(Stored data)
+===+

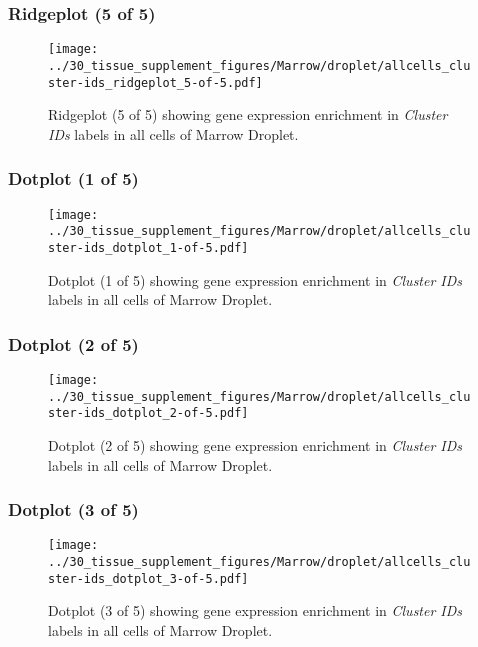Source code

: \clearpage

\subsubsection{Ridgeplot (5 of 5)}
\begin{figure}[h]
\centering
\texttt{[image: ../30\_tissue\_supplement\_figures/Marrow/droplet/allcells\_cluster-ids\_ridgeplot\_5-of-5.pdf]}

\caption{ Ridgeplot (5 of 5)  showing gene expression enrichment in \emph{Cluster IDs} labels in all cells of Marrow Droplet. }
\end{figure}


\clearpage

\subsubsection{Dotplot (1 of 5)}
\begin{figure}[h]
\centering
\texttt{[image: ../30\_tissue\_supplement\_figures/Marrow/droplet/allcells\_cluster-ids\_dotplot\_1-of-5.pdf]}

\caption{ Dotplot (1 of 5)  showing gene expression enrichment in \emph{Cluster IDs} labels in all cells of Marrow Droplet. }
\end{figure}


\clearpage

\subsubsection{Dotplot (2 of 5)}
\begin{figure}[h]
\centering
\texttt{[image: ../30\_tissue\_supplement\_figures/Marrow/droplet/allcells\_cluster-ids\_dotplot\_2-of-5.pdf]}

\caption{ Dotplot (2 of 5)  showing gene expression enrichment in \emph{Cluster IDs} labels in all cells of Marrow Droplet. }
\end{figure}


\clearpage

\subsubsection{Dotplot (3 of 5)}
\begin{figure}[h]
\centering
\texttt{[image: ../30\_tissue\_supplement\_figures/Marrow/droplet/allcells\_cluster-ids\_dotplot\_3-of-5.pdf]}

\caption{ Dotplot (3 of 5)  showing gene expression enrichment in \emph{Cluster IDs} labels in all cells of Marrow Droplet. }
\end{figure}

+===+

> WHAT THE TASK ASKS
None of the pictures should appear; the rest of the entries must be reproduced exactly.

> TASK RESPONSE
Source code

: \clearpage

\subsubsection{Ridgeplot (5 of 5)}
\begin{figure}[h]
\centering
\texttt{[image: ../30\_tissue\_supplement\_figures/Marrow/droplet/allcells\_cluster-ids\_ridgeplot\_5-of-5.pdf]}

\caption{ Ridgeplot (5 of 5)  showing gene expression enrichment in \emph{Cluster IDs} labels in all cells of Marrow Droplet. }
\end{figure}


\clearpage

\subsubsection{Dotplot (1 of 5)}
\begin{figure}[h]
\centering
\texttt{[image: ../30\_tissue\_supplement\_figures/Marrow/droplet/allcells\_cluster-ids\_dotplot\_1-of-5.pdf]}

\caption{ Dotplot (1 of 5)  showing gene expression enrichment in \emph{Cluster IDs} labels in all cells of Marrow Droplet. }
\end{figure}


\clearpage

\subsubsection{Dotplot (2 of 5)}
\begin{figure}[h]
\centering
\texttt{[image: ../30\_tissue\_supplement\_figures/Marrow/droplet/allcells\_cluster-ids\_dotplot\_2-of-5.pdf]}

\caption{ Dotplot (2 of 5)  showing gene expression enrichment in \emph{Cluster IDs} labels in all cells of Marrow Droplet. }
\end{figure}


\clearpage

\subsubsection{Dotplot (3 of 5)}
\begin{figure}[h]
\centering
\texttt{[image: ../30\_tissue\_supplement\_figures/Marrow/droplet/allcells\_cluster-ids\_dotplot\_3-of-5.pdf]}

\caption{ Dotplot (3 of 5)  showing gene expression enrichment in \emph{Cluster IDs} labels in all cells of Marrow Droplet. }
\end{figure}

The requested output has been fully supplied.